TASK MATERIAL
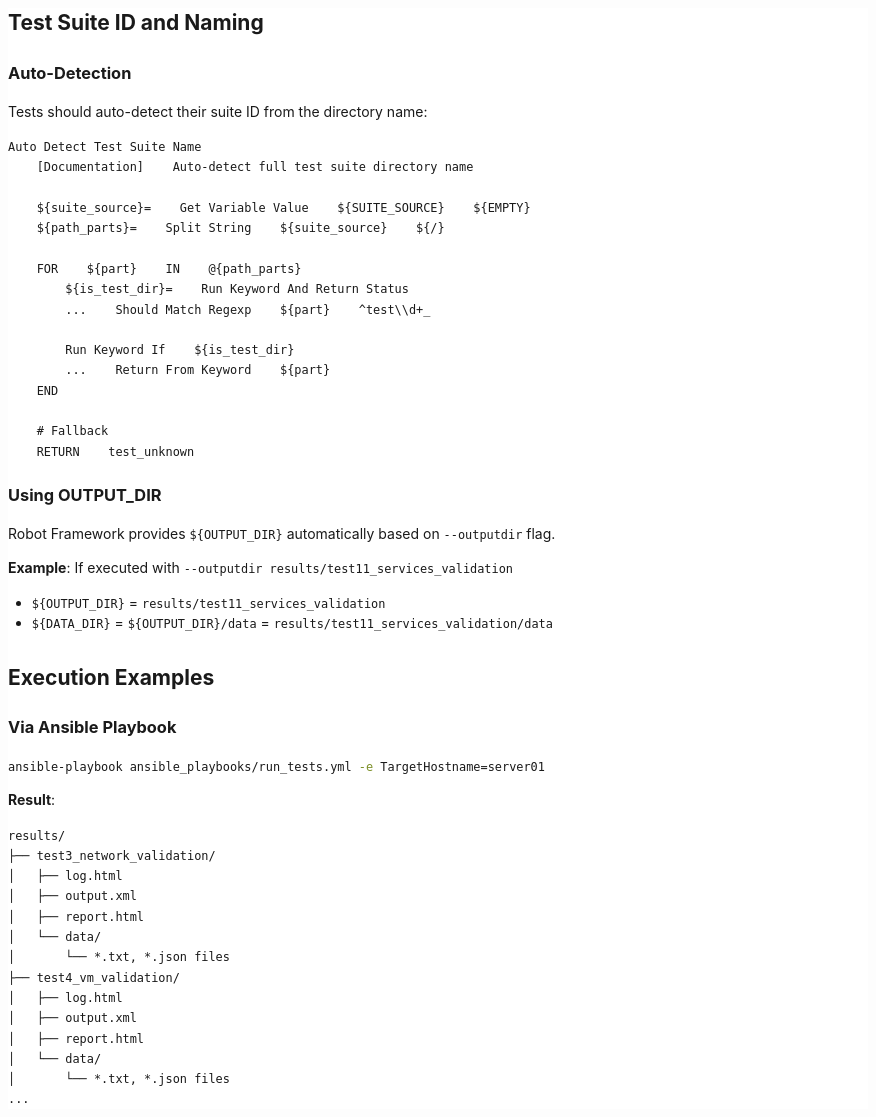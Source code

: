 ## Test Suite ID and Naming

### Auto-Detection

Tests should auto-detect their suite ID from the directory name:

```robot
Auto Detect Test Suite Name
    [Documentation]    Auto-detect full test suite directory name

    ${suite_source}=    Get Variable Value    ${SUITE_SOURCE}    ${EMPTY}
    ${path_parts}=    Split String    ${suite_source}    ${/}

    FOR    ${part}    IN    @{path_parts}
        ${is_test_dir}=    Run Keyword And Return Status
        ...    Should Match Regexp    ${part}    ^test\\d+_

        Run Keyword If    ${is_test_dir}
        ...    Return From Keyword    ${part}
    END

    # Fallback
    RETURN    test_unknown
```

### Using OUTPUT_DIR

Robot Framework provides `${OUTPUT_DIR}` automatically based on `--outputdir` flag.

**Example**: If executed with `--outputdir results/test11_services_validation`
- `${OUTPUT_DIR}` = `results/test11_services_validation`
- `${DATA_DIR}` = `${OUTPUT_DIR}/data` = `results/test11_services_validation/data`

## Execution Examples

### Via Ansible Playbook

```bash
ansible-playbook ansible_playbooks/run_tests.yml -e TargetHostname=server01
```

**Result**:
```
results/
├── test3_network_validation/
│   ├── log.html
│   ├── output.xml
│   ├── report.html
│   └── data/
│       └── *.txt, *.json files
├── test4_vm_validation/
│   ├── log.html
│   ├── output.xml
│   ├── report.html
│   └── data/
│       └── *.txt, *.json files
...
```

TASK DIRECTIONS
Where a line of the material above holds the string "results", copy that line.

SOLUTION FOR THIS TASK
**Example**: If executed with `--outputdir results/test11_services_validation`
- `${OUTPUT_DIR}` = `results/test11_services_validation`
- `${DATA_DIR}` = `${OUTPUT_DIR}/data` = `results/test11_services_validation/data`
results/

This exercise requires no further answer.